━━━ Exercise materials ━━━

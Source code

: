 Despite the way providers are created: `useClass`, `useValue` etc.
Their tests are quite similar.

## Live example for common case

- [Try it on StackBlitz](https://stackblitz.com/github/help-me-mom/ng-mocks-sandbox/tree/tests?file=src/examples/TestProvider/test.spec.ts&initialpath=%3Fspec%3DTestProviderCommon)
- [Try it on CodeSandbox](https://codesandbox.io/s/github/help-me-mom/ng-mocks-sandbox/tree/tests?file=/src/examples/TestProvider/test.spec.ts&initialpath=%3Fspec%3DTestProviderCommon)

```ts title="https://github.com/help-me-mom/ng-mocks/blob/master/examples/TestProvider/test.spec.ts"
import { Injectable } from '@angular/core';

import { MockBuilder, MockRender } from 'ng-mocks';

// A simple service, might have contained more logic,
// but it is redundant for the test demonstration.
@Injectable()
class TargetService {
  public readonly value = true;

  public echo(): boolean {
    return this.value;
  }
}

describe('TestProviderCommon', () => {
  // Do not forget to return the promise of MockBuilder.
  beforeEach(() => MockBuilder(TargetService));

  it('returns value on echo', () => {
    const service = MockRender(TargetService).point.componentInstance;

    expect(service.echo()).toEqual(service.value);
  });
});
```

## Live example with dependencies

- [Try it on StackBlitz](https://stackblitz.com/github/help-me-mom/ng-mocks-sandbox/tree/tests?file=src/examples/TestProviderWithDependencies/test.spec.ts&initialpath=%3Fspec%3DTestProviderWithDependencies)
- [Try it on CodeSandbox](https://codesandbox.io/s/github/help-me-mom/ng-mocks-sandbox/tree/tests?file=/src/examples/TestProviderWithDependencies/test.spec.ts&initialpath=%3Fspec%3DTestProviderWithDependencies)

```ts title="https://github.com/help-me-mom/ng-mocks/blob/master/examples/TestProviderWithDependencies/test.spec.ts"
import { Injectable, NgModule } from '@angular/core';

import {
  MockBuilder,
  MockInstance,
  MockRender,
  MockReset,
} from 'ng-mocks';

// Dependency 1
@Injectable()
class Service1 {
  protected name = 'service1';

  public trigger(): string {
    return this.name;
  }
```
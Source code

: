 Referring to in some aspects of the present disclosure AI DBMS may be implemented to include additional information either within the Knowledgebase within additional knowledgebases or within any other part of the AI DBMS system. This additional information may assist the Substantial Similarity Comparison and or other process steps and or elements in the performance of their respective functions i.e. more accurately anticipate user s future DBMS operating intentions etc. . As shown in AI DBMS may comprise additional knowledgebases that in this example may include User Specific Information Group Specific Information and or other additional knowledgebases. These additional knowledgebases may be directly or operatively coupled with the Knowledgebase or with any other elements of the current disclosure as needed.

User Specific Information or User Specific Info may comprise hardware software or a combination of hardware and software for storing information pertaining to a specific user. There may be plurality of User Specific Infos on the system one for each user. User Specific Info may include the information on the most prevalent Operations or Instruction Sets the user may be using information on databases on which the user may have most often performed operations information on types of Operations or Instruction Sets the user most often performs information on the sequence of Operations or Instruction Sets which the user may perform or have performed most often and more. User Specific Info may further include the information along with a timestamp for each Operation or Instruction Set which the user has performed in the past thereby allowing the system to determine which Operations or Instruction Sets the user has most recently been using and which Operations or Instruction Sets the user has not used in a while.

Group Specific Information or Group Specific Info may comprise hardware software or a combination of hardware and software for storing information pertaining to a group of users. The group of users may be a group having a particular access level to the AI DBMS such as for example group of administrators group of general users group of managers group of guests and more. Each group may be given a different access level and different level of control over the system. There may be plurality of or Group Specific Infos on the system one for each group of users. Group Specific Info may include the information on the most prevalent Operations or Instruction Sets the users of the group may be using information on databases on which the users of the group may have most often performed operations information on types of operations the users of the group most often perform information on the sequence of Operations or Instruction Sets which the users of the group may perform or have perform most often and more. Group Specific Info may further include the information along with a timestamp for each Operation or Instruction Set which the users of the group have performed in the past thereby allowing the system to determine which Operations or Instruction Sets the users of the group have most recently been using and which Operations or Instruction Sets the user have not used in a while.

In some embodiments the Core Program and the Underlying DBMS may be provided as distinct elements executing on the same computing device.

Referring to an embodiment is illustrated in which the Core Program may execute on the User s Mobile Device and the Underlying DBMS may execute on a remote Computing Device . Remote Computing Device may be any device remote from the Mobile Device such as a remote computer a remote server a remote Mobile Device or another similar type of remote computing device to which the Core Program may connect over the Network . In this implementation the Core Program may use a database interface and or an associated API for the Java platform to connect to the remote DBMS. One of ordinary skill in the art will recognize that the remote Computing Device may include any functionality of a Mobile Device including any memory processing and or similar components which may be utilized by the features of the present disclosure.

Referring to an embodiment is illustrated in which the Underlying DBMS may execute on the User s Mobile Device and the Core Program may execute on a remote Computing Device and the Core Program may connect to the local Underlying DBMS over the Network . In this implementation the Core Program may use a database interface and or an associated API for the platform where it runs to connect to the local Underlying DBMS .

━━━

→ What you should do
Copy out each record above exactly, leaving nothing out.

→ Answer area
Source code

: Despite the way providers are created: `useClass`, `useValue` etc.
Their tests are quite similar.

## Live example for common case

- [Try it on StackBlitz](https://stackblitz.com/github/help-me-mom/ng-mocks-sandbox/tree/tests?file=src/examples/TestProvider/test.spec.ts&initialpath=%3Fspec%3DTestProviderCommon)
- [Try it on CodeSandbox](https://codesandbox.io/s/github/help-me-mom/ng-mocks-sandbox/tree/tests?file=/src/examples/TestProvider/test.spec.ts&initialpath=%3Fspec%3DTestProviderCommon)

```ts title="https://github.com/help-me-mom/ng-mocks/blob/master/examples/TestProvider/test.spec.ts"
import { Injectable } from '@angular/core';

import { MockBuilder, MockRender } from 'ng-mocks';

// A simple service, might have contained more logic,
// but it is redundant for the test demonstration.
@Injectable()
class TargetService {
  public readonly value = true;

  public echo(): boolean {
    return this.value;
  }
}

describe('TestProviderCommon', () => {
  // Do not forget to return the promise of MockBuilder.
  beforeEach(() => MockBuilder(TargetService));

  it('returns value on echo', () => {
    const service = MockRender(TargetService).point.componentInstance;

    expect(service.echo()).toEqual(service.value);
  });
});
```

## Live example with dependencies

- [Try it on StackBlitz](https://stackblitz.com/github/help-me-mom/ng-mocks-sandbox/tree/tests?file=src/examples/TestProviderWithDependencies/test.spec.ts&initialpath=%3Fspec%3DTestProviderWithDependencies)
- [Try it on CodeSandbox](https://codesandbox.io/s/github/help-me-mom/ng-mocks-sandbox/tree/tests?file=/src/examples/TestProviderWithDependencies/test.spec.ts&initialpath=%3Fspec%3DTestProviderWithDependencies)

```ts title="https://github.com/help-me-mom/ng-mocks/blob/master/examples/TestProviderWithDependencies/test.spec.ts"
import { Injectable, NgModule } from '@angular/core';

import {
  MockBuilder,
  MockInstance,
  MockRender,
  MockReset,
} from 'ng-mocks';

// Dependency 1
@Injectable()
class Service1 {
  protected name = 'service1';

  public trigger(): string {
    return this.name;
  }
```
Source code

: Referring to in some aspects of the present disclosure AI DBMS may be implemented to include additional information either within the Knowledgebase within additional knowledgebases or within any other part of the AI DBMS system. This additional information may assist the Substantial Similarity Comparison and or other process steps and or elements in the performance of their respective functions i.e. more accurately anticipate user s future DBMS operating intentions etc. . As shown in AI DBMS may comprise additional knowledgebases that in this example may include User Specific Information Group Specific Information and or other additional knowledgebases. These additional knowledgebases may be directly or operatively coupled with the Knowledgebase or with any other elements of the current disclosure as needed.

User Specific Information or User Specific Info may comprise hardware software or a combination of hardware and software for storing information pertaining to a specific user. There may be plurality of User Specific Infos on the system one for each user. User Specific Info may include the information on the most prevalent Operations or Instruction Sets the user may be using information on databases on which the user may have most often performed operations information on types of Operations or Instruction Sets the user most often performs information on the sequence of Operations or Instruction Sets which the user may perform or have performed most often and more. User Specific Info may further include the information along with a timestamp for each Operation or Instruction Set which the user has performed in the past thereby allowing the system to determine which Operations or Instruction Sets the user has most recently been using and which Operations or Instruction Sets the user has not used in a while.

Group Specific Information or Group Specific Info may comprise hardware software or a combination of hardware and software for storing information pertaining to a group of users. The group of users may be a group having a particular access level to the AI DBMS such as for example group of administrators group of general users group of managers group of guests and more. Each group may be given a different access level and different level of control over the system. There may be plurality of or Group Specific Infos on the system one for each group of users. Group Specific Info may include the information on the most prevalent Operations or Instruction Sets the users of the group may be using information on databases on which the users of the group may have most often performed operations information on types of operations the users of the group most often perform information on the sequence of Operations or Instruction Sets which the users of the group may perform or have perform most often and more. Group Specific Info may further include the information along with a timestamp for each Operation or Instruction Set which the users of the group have performed in the past thereby allowing the system to determine which Operations or Instruction Sets the users of the group have most recently been using and which Operations or Instruction Sets the user have not used in a while.

In some embodiments the Core Program and the Underlying DBMS may be provided as distinct elements executing on the same computing device.

Referring to an embodiment is illustrated in which the Core Program may execute on the User s Mobile Device and the Underlying DBMS may execute on a remote Computing Device . Remote Computing Device may be any device remote from the Mobile Device such as a remote computer a remote server a remote Mobile Device or another similar type of remote computing device to which the Core Program may connect over the Network . In this implementation the Core Program may use a database interface and or an associated API for the Java platform to connect to the remote DBMS. One of ordinary skill in the art will recognize that the remote Computing Device may include any functionality of a Mobile Device including any memory processing and or similar components which may be utilized by the features of the present disclosure.

Referring to an embodiment is illustrated in which the Underlying DBMS may execute on the User s Mobile Device and the Core Program may execute on a remote Computing Device and the Core Program may connect to the local Underlying DBMS over the Network . In this implementation the Core Program may use a database interface and or an associated API for the platform where it runs to connect to the local Underlying DBMS .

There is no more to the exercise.